Más de 300 familias fueron evacuadas en Filipinas después de que el volcán Mayon expulsara enormes cantidades de ceniza durante el fin de semana tras el colapso de depósitos de lava en sus laderas, informaron funcionarios el lunes.
No hubo una erupción explosiva del Mayon, que lleva en erupción de forma leve e intermitente desde enero, pero enormes depósitos de lava en su ladera suroeste se precipitaron repentinamente en un flujo piroclástico —una avalancha de rocas calientes, ceniza y gas— antes del anochecer del sábado, señaló Teresito Bacolcol, director del Instituto Filipino de Vulcanología y Sismología.
No se reportaron muertes ni heridos, pero enormes nubes de ceniza se dispersaron sobre 87 aldeas en tres municipios, tomando a muchos por sorpresa y ralentizando el tráfico debido a la mala visibilidad, indicaron las autoridades.
“La caída de ceniza era tan espesa que no había visibilidad alguna, ni siquiera en nuestra carretera nacional”, explicó el alcalde Caloy Baldo, del municipio de Camalig, que se encuentra cerca de las estribaciones del volcán.

“La extrusión de magma y la actividad efusiva continúan”, señala el reporte, que advierte del riesgo de flujos de lava, explosiones moderadas y otros fenómenos peligrosos en los próximos días.
“Algunos aldeanos entraron en pánico, pero les aconsejamos que se calmaran”, declaró Baldo a The Associated Press.
Las granjas de hortalizas resultaron dañadas por la caída de ceniza, que también mató a cuatro búfalos de agua y una vaca en Camalig, comentó Baldo, y añadió que se estaba llevando a cabo una limpieza en su municipio de 8.000 habitantes, en la provincia de Albay.
“Ahora está tranquilo otra vez, pero el peligro siempre está ahí”, dijo Bacolcol sobre el estado del Mayón el lunes.

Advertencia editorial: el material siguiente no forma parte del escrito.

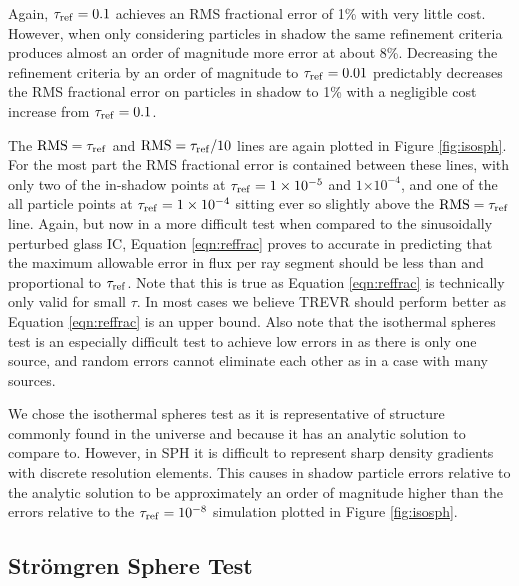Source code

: \documentclass[fleq,usenatbib]{mnras}
\newcommand{\acro}{TREVR}
\providecommand{\e}[1]{\ensuremath{\times10^{#1}}}
\newcommand{\tr}{\tau_{\rm ref}}
\newcommand{\strom}{Str\"omgren}
\begin{document}
Again, $\tr=0.1$ achieves an RMS fractional error of 1\% with very 
little cost. However, when only considering particles in shadow the same 
refinement criteria produces almost an order of magnitude more error at about 
8\%. Decreasing the refinement criteria by an order of magnitude to 
$\tr=0.01$ predictably decreases the RMS fractional error on particles in 
shadow to 1\% with a negligible cost increase from $\tr=0.1$. 

The $\rm{RMS}=\tr$ and $\rm{RMS}=\tr/10$ lines are again plotted in Figure 
\ref{fig:isosph}. For the most part the RMS fractional error is contained 
between these lines, with only two of the in-shadow points at $\tr=1\e{-5}$ 
and $1\e{-4}$,  and one of the all particle points at  $\tr=1\e{-4}$ sitting 
ever so slightly above the $\rm{RMS}=\tr$ line. Again, but now in a more 
difficult test when compared to the sinusoidally perturbed glass IC, Equation 
\ref{eqn:reffrac} proves to accurate in predicting that the maximum allowable 
error in flux per ray segment should be less than and proportional to $\tr$.
Note that this is true as Equation \ref{eqn:reffrac} is technically only valid 
for small $\tau$. In most cases we believe \acro{} should perform better as 
Equation \ref{eqn:reffrac} is an upper bound. Also note that the isothermal 
spheres test is an especially difficult test to achieve low errors in as there 
is only one source, and random errors cannot eliminate each other as in a 
case with many sources.

We chose the isothermal spheres test as it is representative of structure
commonly found in the universe and because it has an analytic solution to 
compare to. However, in SPH it is difficult to represent sharp density 
gradients with discrete resolution elements. This causes in shadow particle 
errors relative to the analytic solution to be approximately an order of 
magnitude higher than the errors relative to the $\tr = 10^{-8}$ simulation
plotted in Figure \ref{fig:isosph}.

\subsection{\strom{} Sphere Test}
\end{document}
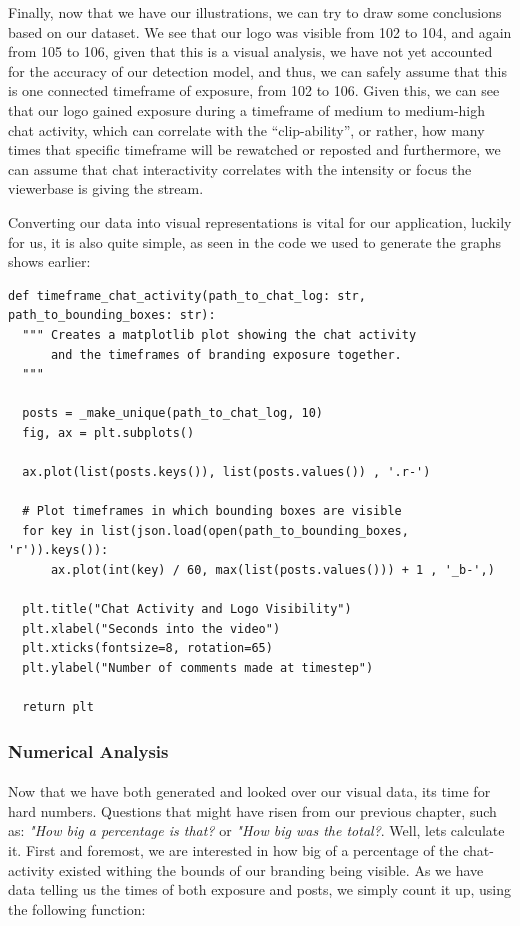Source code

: \documentclass{article}
\begin{document}
Finally, now that we have our illustrations, we
can try to draw some conclusions based on our dataset.
We see that our logo was visible from 102 to 104, and
again from 105 to 106, given that this is a visual analysis,
we have not yet accounted for the accuracy of our detection
model, and thus, we can safely assume that this is one
connected timeframe of exposure, from 102 to 106.
\newline\newline
Given this, we can see that our logo gained exposure during a timeframe of medium to medium-high chat activity, which can correlate with the “clip-ability”, or rather, how many times that specific timeframe will be rewatched or reposted and furthermore, we can assume that chat interactivity correlates with the intensity or focus the viewerbase is giving the stream. 

Converting our data into visual representations is vital for our application,
luckily for us, it is also quite simple, as seen in the code we used to generate the graphs shows earlier:

\begin{lstlisting}
def timeframe_chat_activity(path_to_chat_log: str, path_to_bounding_boxes: str):
  """ Creates a matplotlib plot showing the chat activity
      and the timeframes of branding exposure together.
  """

  posts = _make_unique(path_to_chat_log, 10)
  fig, ax = plt.subplots()

  ax.plot(list(posts.keys()), list(posts.values()) , '.r-')

  # Plot timeframes in which bounding boxes are visible
  for key in list(json.load(open(path_to_bounding_boxes, 'r')).keys()):
      ax.plot(int(key) / 60, max(list(posts.values())) + 1 , '_b-',)

  plt.title("Chat Activity and Logo Visibility")
  plt.xlabel("Seconds into the video")
  plt.xticks(fontsize=8, rotation=65)
  plt.ylabel("Number of comments made at timestep")

  return plt
\end{lstlisting}

\subsubsection{Numerical Analysis}
\paragraph{}
Now that we have both generated and looked over our visual data, its time for hard numbers. Questions that might have risen from our previous chapter, such as:
\textit{"How big a percentage is that?} or
\textit{"How big was the total?}.
Well, lets calculate it. First and foremost, we are interested in how big of a percentage of the chat-activity existed withing the bounds of
our branding being visible. As we have data telling us the times of both exposure and posts, we simply count it up,
using the following function:
\end{document}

Ante esta situación, el nivel de alerta 3 (agitación magmática) se mantiene vigente, lo que implica la evacuación obligatoria de las personas que residen en el área de exclusión, así como la prohibición de acceso y de vuelos cercanos al volcán.
El volcán, de 2.462 metros (8.077 pies), es uno de los principales atractivos turísticos de Filipinas por su forma de cono casi perfecta. Pero también es el más activo de los 24 volcanes del país.
Las autoridades elevaron la alerta de cinco niveles alrededor del Mayon al nivel 3 en enero tras una serie de erupciones leves que provocaron desprendimientos intermitentes de rocas, algunas tan grandes como automóviles, desde su cráter en la cima, junto con mortíferos flujos piroclásticos.
La alerta 5 significa que hay una erupción explosiva y potencialmente mortal en marcha, con lava volcánica y flujos piroclásticos letales y una intensa caída de ceniza.

Filipinas se asienta sobre el llamado Anillo de Fuego del Pacífico, una zona de gran actividad sísmica y volcánica en la que cada año se registran unos 7.000 terremotos, la mayoría de intensidad moderada.